(DATA SHOWN)
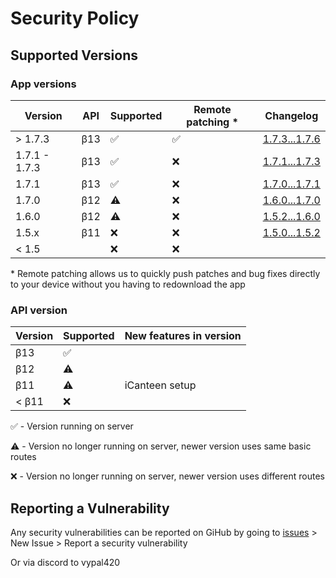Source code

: # Security Policy

## Supported Versions

### App versions

| Version | API | Supported          | Remote patching *  | Changelog                                                                           |
| ------- | --- | ------------------ | ------------------ | ----------------------------------------------------------------------------------- |
| > 1.7.3       | β13 | :white_check_mark: | :white_check_mark: | [1.7.3...1.7.6](https://github.com/DislikesSchool/EduPage2/compare/v1.7.1...v1.7.3) |
| 1.7.1 - 1.7.3 | β13 | :white_check_mark: | :x:                | [1.7.1...1.7.3](https://github.com/DislikesSchool/EduPage2/compare/v1.7.1...v1.7.3) |
| 1.7.1         | β13 | :white_check_mark: | :x:                | [1.7.0...1.7.1](https://github.com/DislikesSchool/EduPage2/compare/v1.7.0...v1.7.1) |
| 1.7.0         | β12 | :warning:          | :x:                | [1.6.0...1.7.0](https://github.com/DislikesSchool/EduPage2/compare/v1.6.0...v1.7.0) |
| 1.6.0         | β12 | :warning:          | :x:                | [1.5.2...1.6.0](https://github.com/DislikesSchool/EduPage2/compare/v1.5.2...v1.6.0) |
| 1.5.x         | β11 | :x:                | :x:                | [1.5.0...1.5.2](https://github.com/DislikesSchool/EduPage2/compare/v1.5.0...v1.5.2) |
| < 1.5         |     | :x:                | :x:                |                                                                                     |

\* Remote patching allows us to quickly push patches and bug fixes directly to your device without you having to redownload the app

### API version

| Version | Supported          | New features in version |
| ------- | ------------------ | ----------------------- |
| β13     | :white_check_mark: |                         |
| β12     | :warning:          |                         |
| β11     | :warning:          | iCanteen setup          |
| < β11   | :x:                |                         |

:white_check_mark: - Version running on server

:warning: - Version no longer running on server, newer version uses same basic routes

:x: - Version no longer running on server, newer version uses different routes

## Reporting a Vulnerability

Any security vulnerabilities can be reported on GiHub by going to [issues](https://github.com/DislikesSchool/EduPage2/issues) > New Issue > Report a security vulnerability

Or via discord to vypal420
(End DATA SHOWN)
Each line above that contains the word "uses" should be copied.

:warning: - Version no longer running on server, newer version uses same basic routes
:x: - Version no longer running on server, newer version uses different routes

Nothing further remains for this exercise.